Count the lines of data below that include "cambio". Provide only the number.

## [Collected data entries]
-=-=-

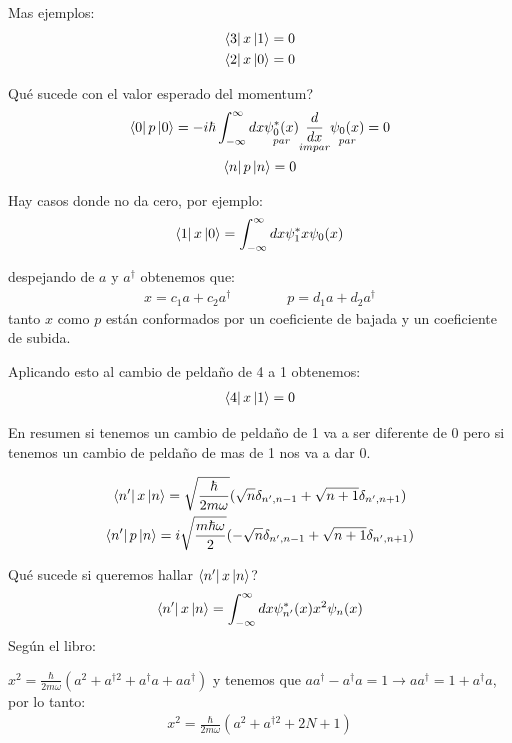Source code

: \documentclass{article}
\newcommand{\caja}[3]{%
  \begin{tcolorbox}[colback=#1!5!white,colframe=#1!25!black,title=#2]
    #3
  \end{tcolorbox}%
}
\begin{document}
Mas ejemplos: 
\begin{gather*}
  \bra{3 }x \ket{1 } = 0\\
  \bra{2 }x \ket{0 } = 0  
\end{gather*}

Qué sucede con el valor esperado del momentum? 
\begin{gather*}
  \bra{0 }p \ket{0 } = - i \hbar \int_{-\infty}^{\infty} dx \underset{par }{\psi_0^*(x) }\underset{impar }{\frac{d  }{d x }  } \underset{par }{\psi_0 (x) } = 0 \\
  \bra{n }p \ket{n } = 0  
\end{gather*}

Hay casos donde no da cero, por ejemplo: 
\begin{gather*}
  \bra{1 }x \ket{0 } = \int_{-\infty}^{\infty} dx \psi_1^* x \psi_0(x)
\end{gather*}

despejando de $ a  $ y $ a ^ {\dag } $ obtenemos que: 
\begin{gather*}
  x = c_1 a + c_2 a ^ {\dag } \qquad \qquad p = d_1 a + d_2 a ^ {\dag }
\end{gather*}
tanto $ x  $ como $ p  $ están conformados por un coeficiente de bajada y un coeficiente de subida.

\hfill

Aplicando esto al cambio de peldaño de 4 a 1 obtenemos:
\begin{gather*}
  \bra{4 }x \ket{1 } = 0   
\end{gather*}

En resumen si tenemos un cambio de peldaño de 1 va a ser diferente de 0 pero si tenemos un cambio de peldaño de mas de 1 nos va a dar 0.

\caja{red}{}{
  \begin{gather*}
    \bra{n ' }x \ket{n } = \sqrt{\frac{\hbar }{2m \omega }}  (\sqrt{n } \delta _{n ', n-1 } + \sqrt{n + 1 } \delta _{n ' , n + 1 } )  \\
    \bra{n ' }p \ket{n } = i \sqrt{\frac{m \hbar  \omega }{2}} (- \sqrt{n } \delta _{n ' , n-1 } + \sqrt{n + 1 } \delta _{n ' , n + 1 } ) 
  \end{gather*}
}

Qué sucede si queremos hallar $ \bra{n' }x \ket{n }  $?
\begin{gather*}
  \bra{n'}x \ket{n } = \int_{- \infty}^{\infty} dx \psi _{n' } ^ {* }(x) x ^2 \psi_n (x)   
\end{gather*}
Según el libro: 
\caja{red}{}{
  $ x ^2 = \frac{\hbar }{2m \omega} (a ^2 + a ^ {\dag 2 } + a ^ {\dag } a + a a ^ {\dag}) $ y tenemos que $ a a ^ {\dag } - a ^ {\dag }a = 1 \rightarrow a a ^ {\dag } = 1 + a ^ {\dag }a  $, por lo tanto: 
  \begin{gather*}
    x ^2 = \frac{\hbar }{2m \omega} (a ^2 + a ^ {\dag 2 } + 2N +1)
  \end{gather*}
}
\end{document}
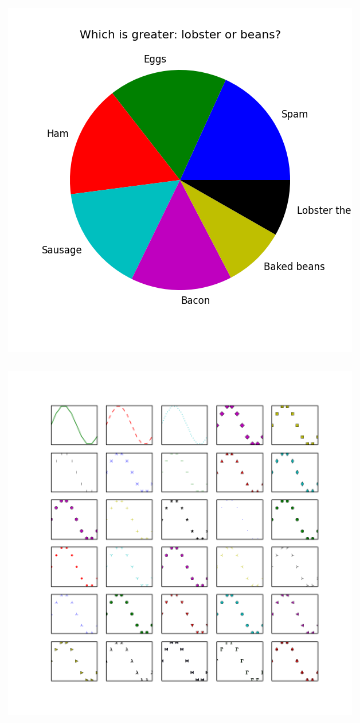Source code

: \begin{figure}
\centering
\begin{subfigure}{.3\textwidth}
\centering
\includegraphics[width=\textwidth]{pie_chart_sorted.png}
\end{subfigure}
\begin{subfigure}{.3\textwidth}
\centering
\includegraphics[width=\textwidth]{multiples.png}

\end{subfigure}
\end{figure}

-=-=-

## [WRITTEN ANSWER]
2